Assignment: Using the listing below, report all lines holding the word "your".

Study material:
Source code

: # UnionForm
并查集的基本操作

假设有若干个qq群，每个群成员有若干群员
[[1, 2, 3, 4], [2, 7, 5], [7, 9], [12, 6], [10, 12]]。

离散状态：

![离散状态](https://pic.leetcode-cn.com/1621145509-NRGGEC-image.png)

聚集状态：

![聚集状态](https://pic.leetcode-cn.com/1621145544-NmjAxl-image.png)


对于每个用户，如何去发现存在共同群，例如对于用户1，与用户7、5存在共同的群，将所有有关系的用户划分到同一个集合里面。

...

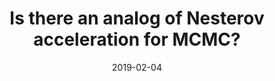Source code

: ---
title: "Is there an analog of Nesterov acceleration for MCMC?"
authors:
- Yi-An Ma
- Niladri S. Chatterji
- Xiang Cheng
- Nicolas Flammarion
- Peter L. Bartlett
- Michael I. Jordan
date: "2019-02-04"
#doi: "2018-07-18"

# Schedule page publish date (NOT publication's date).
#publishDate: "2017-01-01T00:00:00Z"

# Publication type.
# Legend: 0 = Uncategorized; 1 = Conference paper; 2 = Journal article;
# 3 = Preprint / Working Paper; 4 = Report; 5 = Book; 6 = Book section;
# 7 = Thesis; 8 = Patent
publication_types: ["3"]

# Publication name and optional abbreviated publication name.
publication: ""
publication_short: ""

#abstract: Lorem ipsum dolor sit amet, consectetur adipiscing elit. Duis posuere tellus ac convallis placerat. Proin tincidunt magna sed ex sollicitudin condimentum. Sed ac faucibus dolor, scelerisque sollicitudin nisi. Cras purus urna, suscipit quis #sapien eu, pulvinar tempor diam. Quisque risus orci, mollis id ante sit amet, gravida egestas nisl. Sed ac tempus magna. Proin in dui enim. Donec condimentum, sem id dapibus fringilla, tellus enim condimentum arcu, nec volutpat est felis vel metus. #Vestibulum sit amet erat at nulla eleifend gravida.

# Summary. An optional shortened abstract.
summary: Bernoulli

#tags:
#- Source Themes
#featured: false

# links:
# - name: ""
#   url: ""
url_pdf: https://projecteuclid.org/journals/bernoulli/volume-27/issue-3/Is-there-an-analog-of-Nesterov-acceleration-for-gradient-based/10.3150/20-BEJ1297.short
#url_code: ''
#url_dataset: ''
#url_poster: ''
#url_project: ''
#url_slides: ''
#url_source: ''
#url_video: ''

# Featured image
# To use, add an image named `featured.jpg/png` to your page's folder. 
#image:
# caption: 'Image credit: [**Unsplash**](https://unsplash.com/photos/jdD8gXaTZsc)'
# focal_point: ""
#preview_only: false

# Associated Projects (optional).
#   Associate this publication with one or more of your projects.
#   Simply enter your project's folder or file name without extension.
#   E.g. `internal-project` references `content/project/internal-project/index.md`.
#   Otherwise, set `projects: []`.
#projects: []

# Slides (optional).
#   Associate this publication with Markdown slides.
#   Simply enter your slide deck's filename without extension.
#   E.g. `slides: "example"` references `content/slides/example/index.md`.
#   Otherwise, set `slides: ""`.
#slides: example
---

Task output:
# To use, add an image named `featured.jpg/png` to your page's folder. 
#   Associate this publication with one or more of your projects.
#   Simply enter your project's folder or file name without extension.
#   Simply enter your slide deck's filename without extension.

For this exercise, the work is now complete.